“Above all else, show the data.” (Lehr, 2019). Better yet, show the process too! Have you heard these common office references before? I sure have. Such comments are often made during the iterative planning phases while supporting major projects. Whether leaders generally just need more data, better quality data, or all-around data transparency to monitor project performance or predict future outcomes, it’s critical to start with a standard framework for reference. Far too often, businesses seek to perform analysis on their data but don’t know where to start. For that reason, a two-part approach is presented below as a resource for your next endeavor.
Part (1) – Major Steps in the Data Mining Process
If we look at data mining as a process of knowledge discovery, different people would probably have different approaches to how they would perform data mining techniques. In this case, let’s take a look at ways that scholars outline the seven steps of data mining as a process of knowledge discovery (Han, J., Pei, J., and Kamber, M., 2011).
Seven steps of data mining (Han, J., Pei, J., and Kamber, M., 2011):
Data cleaning (to remove noise and inconsistent data)
Data integration (where multiple data sources may be combined)
Data selection (where data relevant to the analysis task are retrieved from the database)
Data transformation (where data are transformed and consolidated into forms appropriate for mining by performing summary or aggregation operations)
Data mining (an essential process where intelligent methods are applied to extract data patterns)
Pattern evaluation (to identify the truly interesting patterns representing knowledge based on interestingness measures)
Knowledge presentation (where visualization and knowledge representation techniques are used to present mined knowledge to users)
Source: Han, J., Pei, J., and Kamber, M. (2011) | Image: Seven Steps of Data Mining
As outlined in my previous discussion about the knowledge discovery process, steps one through four represent the preprocessing phase, where data mining methods are not usually applied until step five where knowledge discovery is highly probable.
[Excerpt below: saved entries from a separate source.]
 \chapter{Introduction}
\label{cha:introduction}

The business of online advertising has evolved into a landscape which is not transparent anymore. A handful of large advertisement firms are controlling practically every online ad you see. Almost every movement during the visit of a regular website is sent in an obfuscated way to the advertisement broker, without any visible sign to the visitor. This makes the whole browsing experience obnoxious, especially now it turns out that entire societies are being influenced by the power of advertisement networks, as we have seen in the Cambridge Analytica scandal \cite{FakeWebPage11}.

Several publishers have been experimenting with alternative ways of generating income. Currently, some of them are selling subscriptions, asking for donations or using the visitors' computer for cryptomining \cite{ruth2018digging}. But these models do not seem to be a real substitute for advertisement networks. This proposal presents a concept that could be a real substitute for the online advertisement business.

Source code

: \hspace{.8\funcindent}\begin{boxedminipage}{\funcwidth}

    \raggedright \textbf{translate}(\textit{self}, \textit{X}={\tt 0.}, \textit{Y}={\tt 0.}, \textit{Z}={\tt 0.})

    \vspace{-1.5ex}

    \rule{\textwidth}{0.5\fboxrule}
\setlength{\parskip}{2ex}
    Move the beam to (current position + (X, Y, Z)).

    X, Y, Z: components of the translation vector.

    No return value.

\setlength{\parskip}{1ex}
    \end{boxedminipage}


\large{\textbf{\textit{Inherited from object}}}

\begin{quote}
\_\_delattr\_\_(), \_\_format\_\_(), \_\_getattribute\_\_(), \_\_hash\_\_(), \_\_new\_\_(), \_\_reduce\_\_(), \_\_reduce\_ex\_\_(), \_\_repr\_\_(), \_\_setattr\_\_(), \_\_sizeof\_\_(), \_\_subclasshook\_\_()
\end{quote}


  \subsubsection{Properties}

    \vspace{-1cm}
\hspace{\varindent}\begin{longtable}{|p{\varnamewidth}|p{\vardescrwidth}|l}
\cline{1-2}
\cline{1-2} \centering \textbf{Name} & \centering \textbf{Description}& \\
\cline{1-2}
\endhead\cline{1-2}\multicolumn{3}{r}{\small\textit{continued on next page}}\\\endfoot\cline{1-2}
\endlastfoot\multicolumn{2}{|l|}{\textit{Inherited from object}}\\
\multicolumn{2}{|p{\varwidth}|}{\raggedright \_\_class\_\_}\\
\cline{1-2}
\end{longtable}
Although data mining primarily focuses on performing advanced techniques on data such as classification, clustering, regression, prediction, association rules, and sequential patterns (Han, J., Pei, J., and Kamber, M., 2011), it’s important not to forget about all the other activities associated with the overall process of data mining. Preprocessing is equally important (step one through four) as actually mining the data for knowledge and reporting or using it for decision making. Without clean and reliable data, it’s useless to even analyze it for accurate results.
Cross Industry Standard Process for Data Mining (CRISP-DM)
Continuing our knowledge journey, let’s look at the CRISP-DM process. Data scholars designed the CRISP-DM model to aid data explorers in their journey to better understand data. CRISP is an acronym that stands for Cross-Industry Standard Process for Data Mining (CRISP-DM). According to Hunter (2009), CRISP is a process model that provides a framework for carrying out data mining projects, which is independent of both the industry and technology used.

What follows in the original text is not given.